We investigate whether continuous-control policies can be represented and learned as discrete logic circuits instead of continuous neural networks. We introduce Differentiable Weightless Controllers (DWCs), a symbolic-differentiable architecture that maps real-valued observations to actions using thermometer-encoded inputs, sparsely connected boolean lookup-table layers, and lightweight action heads. DWCs can be trained end-to-end by gradient-based techniques, yet compile directly into FPGA-compatible circuits with few- or even single-clock-cycle latency and nanojoule-level energy cost per action. Across five MuJoCo benchmarks, including high-dimensional Humanoid, DWCs achieve returns competitive with weight-based policies (full precision or quantized neural networks), matching performance on four tasks and isolating network capacity as the key limiting factor on HalfCheetah.
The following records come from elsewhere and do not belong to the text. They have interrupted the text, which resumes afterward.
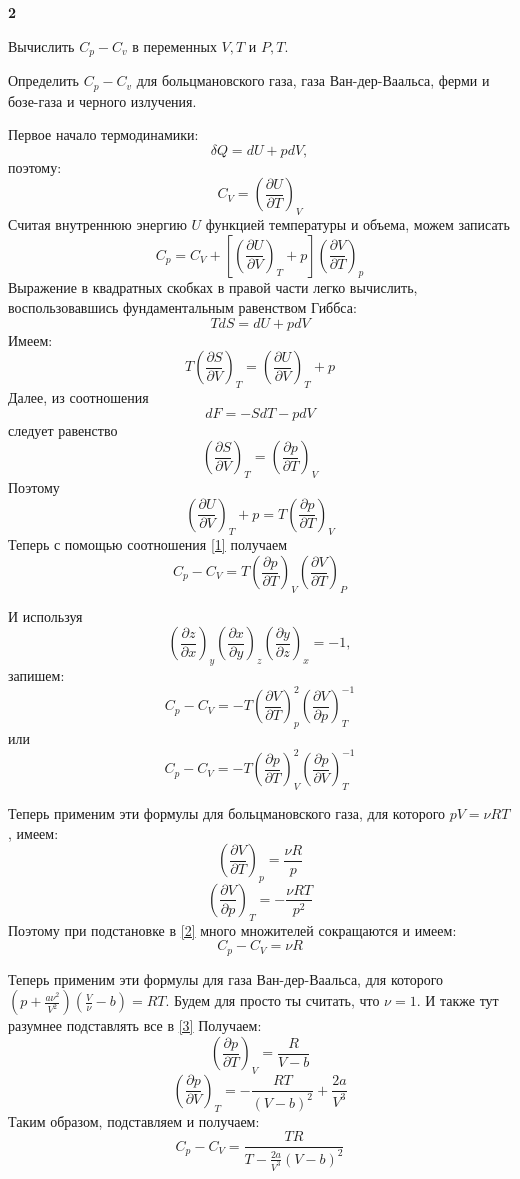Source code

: \documentclass[a4paper,12pt]{article} %
\begin{document}
\begin{task}\textbf{2}

Вычислить $ C_p-C_v$ в  переменных $ V, T $ и $ P, T$. 

Определить $ C_p-C_v$ для больцмановского газа,
газа Ван-дер-Ваальса, ферми и бозе-газа и черного излучения.

Первое начало термодинамики:
$$
\delta Q=d U+p d V,
$$
поэтому:
$$
C_{V}=\left(\frac{\partial U}{\partial T}\right)_{V}
$$
Считая внутреннюю энергию $U$ функцией температуры и объема, можем записать
\begin{equation}\label{1}
C_{p}=C_{V}+\left[\left(\frac{\partial U}{\partial V}\right)_{T}+p\right]\left(\frac{\partial V}{\partial T}\right)_{p}
\end{equation}
Выражение в квадратных скобках в правой части легко вычислить, воспользовавшись фундаментальным равенством Гиббса:
$$
T d S=d U+p d V
$$
Имеем:
$$
T\left(\frac{\partial S}{\partial V}\right)_{T}=\left(\frac{\partial U}{\partial V}\right)_{T}+p
$$
Далее, из соотношения
$$
d F=-S d T-p d V
$$
следует равенство
$$
\left(\frac{\partial S}{\partial V}\right)_{T}=\left(\frac{\partial p}{\partial T}\right)_{V}
$$
Поэтому
$$
\left(\frac{\partial U}{\partial V}\right)_{T}+p=T\left(\frac{\partial p}{\partial T}\right)_{V}
$$
Теперь с помощью соотношения \ref{1} получаем
$$
C_{p}-C_{V}=T\left(\frac{\partial p}{\partial T}\right)_{V}\left(\frac{\partial V}{\partial T}\right)_{P}
$$

И используя 
\[ \left(\frac{\partial z}{\partial x}\right)_{y}\left(\frac{\partial x}{\partial y}\right)_{z}\left(\frac{\partial y}{\partial z}\right)_{x}=-1, \]
запишем:
\begin{equation}\label{2}
C_{p}-C_{V}=
-T\left(\frac{\partial V}{\partial T}\right)_{p}^{2}\left(\frac{\partial V}{\partial p}\right)_{T}^{-1}
\end{equation}
или
\begin{equation}\label{3}
C_{p}-C_{V}=
-T\left(\frac{\partial p}{\partial T}\right)_{V}^{2}\left(\frac{\partial p}{\partial V}\right)_{T}^{-1}
\end{equation}


Теперь применим эти формулы для больцмановского газа, для которого $ pV=\nu RT $, имеем:
\[ \left(\frac{\partial V}{\partial T}\right)_{p}=\frac{\nu R}{p} \]
\[\left(\frac{\partial V}{\partial p}\right)_{T} =-\frac{\nu RT}{p^2} \]
Поэтому при подстановке в \ref{2} много множителей сокращаются и имеем:
\[ C_p-C_V=\nu R \]

Теперь применим эти формулы для газа Ван-дер-Ваальса, для которого $ \left(p+\frac{a\nu^2}{V^{2}}\right)\left(\frac{V}{\nu}-b\right)=R T$. 
Будем для просто ты считать, что $\nu=1$. 
И также тут разумнее подставлять все в \ref{3}
Получаем:
\[ \left(\frac{\partial p}{\partial T}\right)_{V}=\frac{R}{V-b} \]
\[ \left(\frac{\partial p}{\partial V}\right)_{T}=-\frac{RT}{(V-b)^2}+\frac{2a}{V^3} \]
Таким образом, подставляем и получаем:
\[ C_p-C_V=\frac{TR}{T-\frac{2a}{V^3}\left(V-b\right)^2} \]



\end{task}
\end{document}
Furthermore, DWCs exhibit structurally sparse and interpretable connectivity patterns, enabling a direct inspection of which input thresholds influence control decisions.

Paper Structure

This paper contains 25 sections, 7 equations, 11 figures, 10 tables.

Figures (11)

  • Figure 1: Differentiable Weightless Controllers (DWCs): real-valued observations are thermometer-encoded into bitvectors, processed by two layers of multi-input boolean-output lookup tables (here drawn with 2 inputs), aggregated by group summation, and mapped via per-action memory lookups to final action values.
  • Figure 2: DWC thermometer threshold positions.
  • Figure 3: Mean return and standard deviation for ten models evaluated across the training steps, ten evaluation episodes per datapoint and model. Except for HalfCheetah (see main text), training trajectories are comparable to the FP baseline.
  • Figure 4: Policy returns for FP, Quant and DWCs with varying LUT layer widths. Generally, already models with 256 to 512 LUTs per layer achieve returns on par with the FP baseline. Only for HalfCheetah, we observe a monotonically increasing median return with increasing LUT layer width. * indicates a special high-capacity model with 16k-LUTs per layer and 255-bit per input dimension, see Section \ref{['sec:ablation']}.
  • Figure 5: Reward performance under injected observation noise with varying noise level $\sigma$. Floating-point (FP), QAT policies from kresse2025learningquantizedcontinuouscontrollers and our DWCs on MuJoCo tasks. Bands show one standard deviation across trained models. The quantized models and DWCs perform better, or on par, with the FP baseline under injection, except for Humanoid, where the smaller DWCs show reduced rewards for larger noise.